HOW TO COMPLETE THIS TASK
Return only the lines below starting at the line containing "- @amitmahajan29" and ending at the line containing "- https://www.memcode.com/courses/3882", both included, exactly as they are and with no pictures.

== == ==

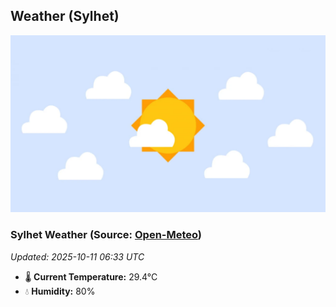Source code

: ## Weather (Sylhet)
![](/weather.webp)
<!-- WEATHER-START -->
### Sylhet Weather (Source: [Open-Meteo](https://open-meteo.com))
_Updated: 2025-10-11 06:33 UTC_
* 🌡️ **Current Temperature:** 29.4°C
* 💧 **Humidity:** 80%
<!-- WEATHER-END -->
























































































































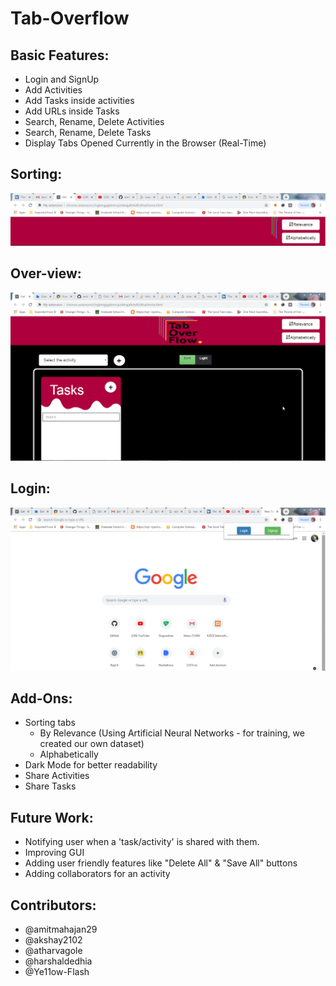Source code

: # Tab-Overflow


## Basic Features:   
- Login and SignUp   
- Add Activities   
- Add Tasks inside activities   
- Add URLs inside Tasks  
- Search, Rename, Delete Activities  
- Search, Rename, Delete Tasks 
- Display Tabs Opened Currently in the Browser (Real-Time) 


## Sorting:
![](sorting.gif)

## Over-view:
![](tab-overflow.gif)

## Login:
![](login.gif)

## Add-Ons:    
- Sorting tabs    
  - By Relevance (Using Artificial Neural Networks - for training, we created our own dataset)    
  - Alphabetically
- Dark Mode for better readability   
- Share Activities 
- Share Tasks

## Future Work:
- Notifying user when a 'task/activity' is shared with them.
- Improving GUI
- Adding user friendly features like "Delete All" & "Save All" buttons
- Adding collaborators for an activity

## Contributors:   
- @amitmahajan29  
- @akshay2102    
- @atharvagole   
- @harshaldedhia   
- @Ye11ow-Flash    
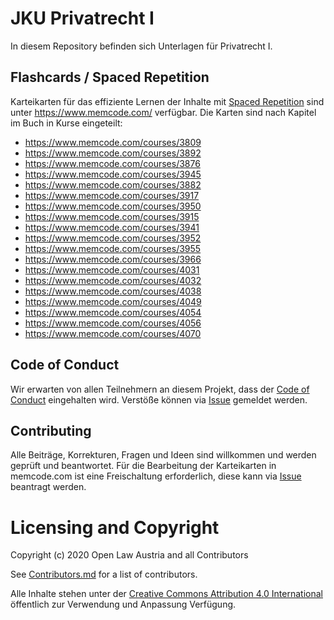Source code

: # JKU Privatrecht I 

In diesem Repository befinden sich Unterlagen für Privatrecht I.

## Flashcards / Spaced Repetition
Karteikarten für das effiziente Lernen der Inhalte mit [Spaced Repetition](https://en.wikipedia.org/wiki/Spaced_repetition) sind unter https://www.memcode.com/ verfügbar. Die Karten sind nach Kapitel im Buch in Kurse eingeteilt: 

- https://www.memcode.com/courses/3809
- https://www.memcode.com/courses/3892
- https://www.memcode.com/courses/3876
- https://www.memcode.com/courses/3945
- https://www.memcode.com/courses/3882
- https://www.memcode.com/courses/3917
- https://www.memcode.com/courses/3950
- https://www.memcode.com/courses/3915
- https://www.memcode.com/courses/3941
- https://www.memcode.com/courses/3952
- https://www.memcode.com/courses/3955
- https://www.memcode.com/courses/3966
- https://www.memcode.com/courses/4031
- https://www.memcode.com/courses/4032
- https://www.memcode.com/courses/4038
- https://www.memcode.com/courses/4049
- https://www.memcode.com/courses/4054
- https://www.memcode.com/courses/4056
- https://www.memcode.com/courses/4070

## Code of Conduct
Wir erwarten von allen Teilnehmern an diesem Projekt, dass der [Code of Conduct](./CODE_OF_CONDUCT) eingehalten wird. 
Verstöße können via [Issue](/../../issues/new?assignees=daniel-eder&labels=code+of+conduct&template=code-of-conduct-versto-.md&title=%5BCode+of+Conduct%5D+) gemeldet werden. 

## Contributing
Alle Beiträge, Korrekturen, Fragen und Ideen sind willkommen und werden geprüft und beantwortet.
Für die Bearbeitung der Karteikarten in memcode.com ist eine Freischaltung erforderlich, diese kann via [Issue](/../../issues/new?assignees=daniel-eder&labels=memcode&template=antrag--autorenzugriff-bei-memcode-com.md&title=%5BMemcode+Zugriff%5D+) beantragt werden.

# Licensing and Copyright
Copyright (c) 2020 Open Law Austria and all Contributors

See [Contributors.md](./Contributors.md) for a list of contributors.

Alle Inhalte stehen unter der [Creative Commons Attribution 4.0 International](./LICENSE) öffentlich zur Verwendung und Anpassung Verfügung. 
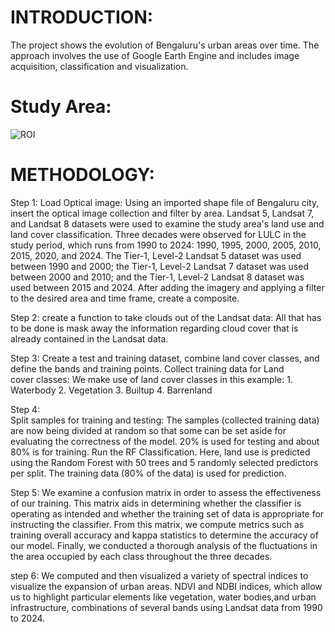 # INTRODUCTION:
          
The project shows the evolution of Bengaluru's urban areas over time. The approach involves the use of Google Earth Engine and includes image acquisition, classification and visualization.

# Study Area:
![ROI](https://github.com/Revmi28/Urban_model_Bengaluru_city/assets/106192874/48700fb0-ce02-4566-b61b-cc2be5ffb506)

# METHODOLOGY:

 Step 1:
      Load Optical image: Using an imported shape file of Bengaluru city, insert the optical image collection and filter by area.
      Landsat 5, Landsat 7, and Landsat 8 datasets were used to examine the study area's land use and land cover classification. Three decades were observed for LULC in the study period, which runs from 1990 to 
      2024: 1990, 1995, 2000, 2005, 2010, 2015, 2020, and 2024. The Tier-1, Level-2 Landsat 5 dataset was used between 1990 and 2000; the Tier-1, Level-2 Landsat 7 dataset was used between 2000 and 2010; and the 
      Tier-1, Level-2 Landsat 8 dataset was used between 2015 and 2024. After adding the imagery and applying a filter to the desired area and time frame, create a composite.

 Step 2:
      create a function to take clouds out of the Landsat data: All that has to be done is mask away the information regarding cloud cover that is already contained in the Landsat data.

 Step 3:
      Create a test and training dataset, combine land cover classes, and define the bands and training points.
      Collect training data for Land cover classes: We make use of land cover classes in this example:
       1. Waterbody
       2. Vegetation
       3. Builtup
       4. Barrenland

 Step 4:     
     Split samples for training and testing: The samples (collected training data) are now being divided at random so that some can be set aside for evaluating the correctness of the model. 20% is used for 
     testing and about 80% is for training. Run the RF Classification. 
     Here, land use is predicted using the Random Forest with 50 trees and 5 randomly selected predictors per split. The training data (80% of the data) is  used for prediction.

 Step 5:
      We examine a confusion matrix in order to assess the effectiveness of our training. This matrix aids in determining whether the classifier is operating as intended and whether the training set of data is 
      appropriate for instructing the classifier. From this matrix, we compute metrics such as training overall accuracy and kappa statistics to determine the accuracy of our model. Finally, we conducted a 
      thorough analysis of the fluctuations in the area occupied by each class throughout the three decades.

 step 6:
      We computed and then visualized a variety of spectral indices to visualize the expansion of urban areas. NDVI and NDBI  indices, which allow us to highlight particular elements like vegetation, water 
      bodies,and urban infrastructure,  combinations of several bands using Landsat data from 1990 to 2024.
      


      
     
     
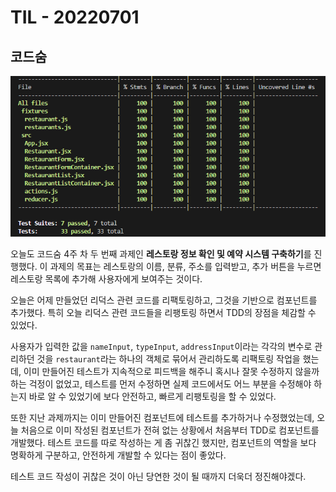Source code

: # TIL - 20220701

## 코드숨

![x테스트 커버리지 100%](images/20220701-01.png)

오늘도 코드숨 4주 차 두 번째 과제인 **레스토랑 정보 확인 및 예약 시스템 구축하기**를 진행했다. 이 과제의 목표는 레스토랑의 이름, 분류, 주소를 입력받고, 추가 버튼을 누르면 레스토랑 목록에 추가해 사용자에게 보여주는 것이다.

오늘은 어제 만들었던 리덕스 관련 코드를 리팩토링하고, 그것을 기반으로 컴포넌트를 추가했다. 특히 오늘 리덕스 관련 코드들을 리팽토링 하면서 TDD의 장점을 체감할 수 있었다.

사용자가 입력한 값을 `nameInput`, `typeInput`, `addressInput`이라는 각각의 변수로 관리하던 것을 `restaurant`라는 하나의 객체로 묶어서 관리하도록 리팩토링 작업을 했는데, 이미 만들어진 테스트가 지속적으로 피드백을 해주니 혹시나 잘못 수정하지 않을까 하는 걱정이 없었고, 테스트를 먼저 수정하면 실제 코드에서도 어느 부분을 수정해야 하는지 바로 알 수 있었기에 보다 안전하고, 빠르게 리팽토링을 할 수 있었다.

또한 지난 과제까지는 이미 만들어진 컴포넌트에 테스트를 추가하거나 수정했었는데, 오늘 처음으로 이미 작성된 컴포넌트가 전혀 없는 상황에서 처음부터 TDD로 컴포넌트를 개발했다. 테스트 코드를 따로 작성하는 게 좀 귀찮긴 했지만, 컴포넌트의 역할을 보다 명확하게 구분하고, 안전하게 개발할 수 있다는 점이 좋았다.

테스트 코드 작성이 귀찮은 것이 아닌 당연한 것이 될 때까지 더욱더 정진해야겠다.

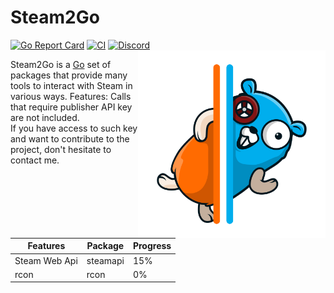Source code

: Steam2Go 
========

[![Go Report Card](https://goreportcard.com/badge/github.com/svarrogh1337/steam2go)](https://goreportcard.com/report/github.com/svarrogh1337/steam2go) 
[![CI](https://github.com/bwmarrin/discordgo/actions/workflows/ci.yml/badge.svg)](https://github.com/bwmarrin/discordgo/actions/workflows/ci.yml)
[![Discord](https://discord.com/api/guilds/1023895714142638090/embed.png)](https://github.com/bwmarrin/discordgo/actions/workflows/ci.yml)
<img align="right" alt="DiscordGo logo" src="docs/img/logo.svg" width="300">

Steam2Go is a [Go](https://golang.org/) set of packages that provide many tools to interact with Steam in various ways.
Features:
Calls that require publisher API key are not included.<br />
If you have access to such key and want to contribute to the project, don't hesitate to contact me.

| Features      | Package  | Progress |
|---------------|----------|----------|
| Steam Web Api | steamapi | 15%      |
| rcon          | rcon     | 0%       |

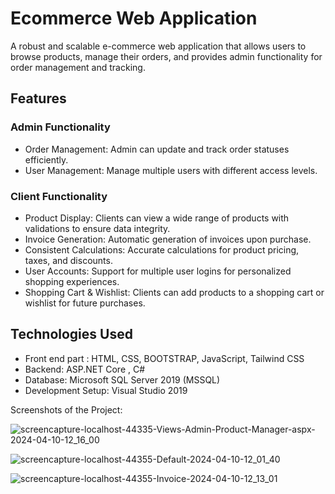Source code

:# Ecommerce Web Application

A robust and scalable e-commerce web application that allows users to browse products, manage their orders, and provides admin functionality for order management and tracking.

## Features

### Admin Functionality
- Order Management: Admin can update and track order statuses efficiently.
- User Management: Manage multiple users with different access levels.

### Client Functionality
- Product Display: Clients can view a wide range of products with validations to ensure data integrity.
- Invoice Generation: Automatic generation of invoices upon purchase.
- Consistent Calculations: Accurate calculations for product pricing, taxes, and discounts.
- User Accounts: Support for multiple user logins for personalized shopping experiences.
- Shopping Cart & Wishlist: Clients can add products to a shopping cart or wishlist for future purchases.

## Technologies Used
- Front end part : HTML, CSS, BOOTSTRAP, JavaScript, Tailwind CSS
- Backend: ASP.NET Core , C#
- Database: Microsoft SQL Server 2019 (MSSQL)
- Development Setup: Visual Studio 2019

Screenshots of the Project:

![screencapture-localhost-44335-Views-Admin-Product-Manager-aspx-2024-04-10-12_16_00](https://github.com/user-attachments/assets/8fe71426-77e0-4915-803f-0f835b757fb4)

![screencapture-localhost-44355-Default-2024-04-10-12_01_40](https://github.com/user-attachments/assets/90bca984-bb80-4174-8bd4-55de786c9903)

![screencapture-localhost-44355-Invoice-2024-04-10-12_13_01](https://github.com/user-attachments/assets/d8cebcbe-799c-4fa3-adbd-2ac113d0a584)

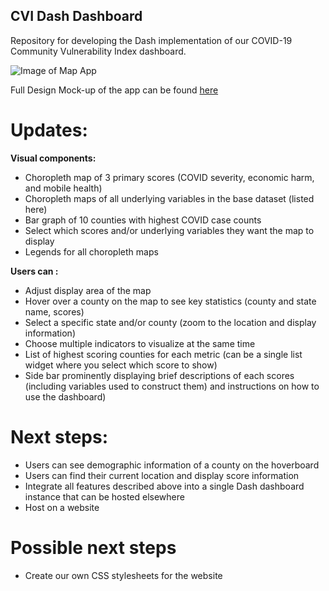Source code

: ## CVI Dash Dashboard 

Repository for developing the Dash implementation of our COVID-19 Community Vulnerability Index dashboard.

![Image of Map App]('/App&#32;Visualization/Complete&#32;App&#32;08.06.png')

Full Design Mock-up of the app can be found [here](https://github.com/community-insight-impact/dash_cvi_dashboard/blob/master/App%20Visualization/Dash%20Design%20Mock%20Ups%20CVI%20Dashboard.pdf)

# Updates:
**Visual components:**
- Choropleth map of 3 primary scores (COVID severity, economic harm, and mobile health)
- Choropleth maps of all underlying variables in the base dataset (listed here)
- Bar graph of 10 counties with highest COVID case counts
- Select which scores and/or underlying variables they want the map to display
- Legends for all choropleth maps

**Users can :**
- Adjust display area of the map
- Hover over a county on the map to see key statistics (county and state name, scores)
- Select a specific state and/or county (zoom to the location and display information)
- Choose multiple indicators to visualize at the same time
- List of highest scoring counties for each metric (can be a single list widget where you select which score to show)
- Side bar prominently displaying brief descriptions of each scores (including variables used to construct them) and instructions on how to use the dashboard)

# Next steps:
- Users can see demographic information of a county on the hoverboard
- Users can find their current location and display score information
- Integrate all features described above into a single Dash dashboard instance that can be hosted elsewhere
- Host on a website

# Possible next steps
- Create our own CSS stylesheets for the website
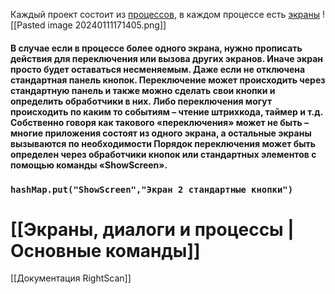Каждый проект состоит из [процессов](Процессы), в каждом процессе есть [экраны](Экраны)
![[Pasted image 20240111171405.png]]

#### В случае если в процессе более одного экрана, нужно прописать действия для переключения или вызова других экранов. Иначе экран просто будет оставаться несменяемым. Даже если не отключена стандартная панель кнопок. Переключение может происходить через стандартную панель и также можно сделать свои кнопки и определить обработчики в них. Либо переключения могут происходить по каким то событиям – чтение штрихкода, таймер и т.д. Собственно говоря как такового «переключения» может не быть – многие приложения состоят из одного экрана, а остальные экраны вызываются по необходимости Порядок переключения может быть определен через обработчики кнопок или стандартных элементов с помощью команды «ShowScreen».
### `hashMap.put("ShowScreen","Экран 2 стандартные кнопки")`

# [[Экраны, диалоги и процессы |Основные команды]]


[[Документация RightScan]]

== == ==

TASK RESULT
- @amitmahajan29  
- @akshay2102    
- @atharvagole   
- @harshaldedhia   
- @Ye11ow-Flash    
Source code

: # JKU Privatrecht I 

In diesem Repository befinden sich Unterlagen für Privatrecht I.

## Flashcards / Spaced Repetition
Karteikarten für das effiziente Lernen der Inhalte mit [Spaced Repetition](https://en.wikipedia.org/wiki/Spaced_repetition) sind unter https://www.memcode.com/ verfügbar. Die Karten sind nach Kapitel im Buch in Kurse eingeteilt: 

- https://www.memcode.com/courses/3809
- https://www.memcode.com/courses/3892
- https://www.memcode.com/courses/3876
- https://www.memcode.com/courses/3945
- https://www.memcode.com/courses/3882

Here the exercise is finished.